### [TASK TO COMPLETE]
Where does the word "ideas" appear in the data? Copy every line that holds it.
· · · · · · ·
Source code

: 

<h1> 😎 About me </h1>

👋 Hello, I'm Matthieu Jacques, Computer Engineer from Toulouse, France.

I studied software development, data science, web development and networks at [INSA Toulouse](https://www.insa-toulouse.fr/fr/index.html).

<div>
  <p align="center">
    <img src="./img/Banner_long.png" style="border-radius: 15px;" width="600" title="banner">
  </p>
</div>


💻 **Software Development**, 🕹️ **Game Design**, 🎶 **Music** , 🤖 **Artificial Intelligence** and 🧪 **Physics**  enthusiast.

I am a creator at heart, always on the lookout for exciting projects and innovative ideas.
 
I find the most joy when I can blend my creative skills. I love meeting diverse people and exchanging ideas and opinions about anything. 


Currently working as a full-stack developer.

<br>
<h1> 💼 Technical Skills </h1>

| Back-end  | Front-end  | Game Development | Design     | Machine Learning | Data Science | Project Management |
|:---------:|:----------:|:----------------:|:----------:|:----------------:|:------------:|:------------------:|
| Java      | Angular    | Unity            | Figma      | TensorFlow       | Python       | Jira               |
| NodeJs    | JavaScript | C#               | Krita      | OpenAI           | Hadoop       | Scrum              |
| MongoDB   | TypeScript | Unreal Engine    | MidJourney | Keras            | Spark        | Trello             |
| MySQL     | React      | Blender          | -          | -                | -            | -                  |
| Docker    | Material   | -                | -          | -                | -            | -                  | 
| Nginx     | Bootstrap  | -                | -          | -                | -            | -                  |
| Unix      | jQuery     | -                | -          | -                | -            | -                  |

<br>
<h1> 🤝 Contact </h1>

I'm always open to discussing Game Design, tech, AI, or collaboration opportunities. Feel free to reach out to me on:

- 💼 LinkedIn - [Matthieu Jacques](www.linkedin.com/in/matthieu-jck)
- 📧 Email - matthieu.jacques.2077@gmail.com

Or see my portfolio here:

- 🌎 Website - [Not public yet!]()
· · · · · · ·
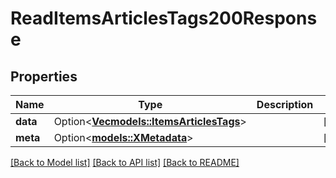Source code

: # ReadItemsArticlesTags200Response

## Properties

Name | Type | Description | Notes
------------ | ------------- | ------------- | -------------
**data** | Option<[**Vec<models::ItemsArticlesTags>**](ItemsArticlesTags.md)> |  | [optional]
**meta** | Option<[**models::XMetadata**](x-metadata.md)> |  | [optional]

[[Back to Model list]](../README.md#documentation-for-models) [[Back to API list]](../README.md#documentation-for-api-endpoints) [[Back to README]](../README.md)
· · · · · · ·
### [REPLY]
I am a creator at heart, always on the lookout for exciting projects and innovative ideas.
I find the most joy when I can blend my creative skills. I love meeting diverse people and exchanging ideas and opinions about anything. 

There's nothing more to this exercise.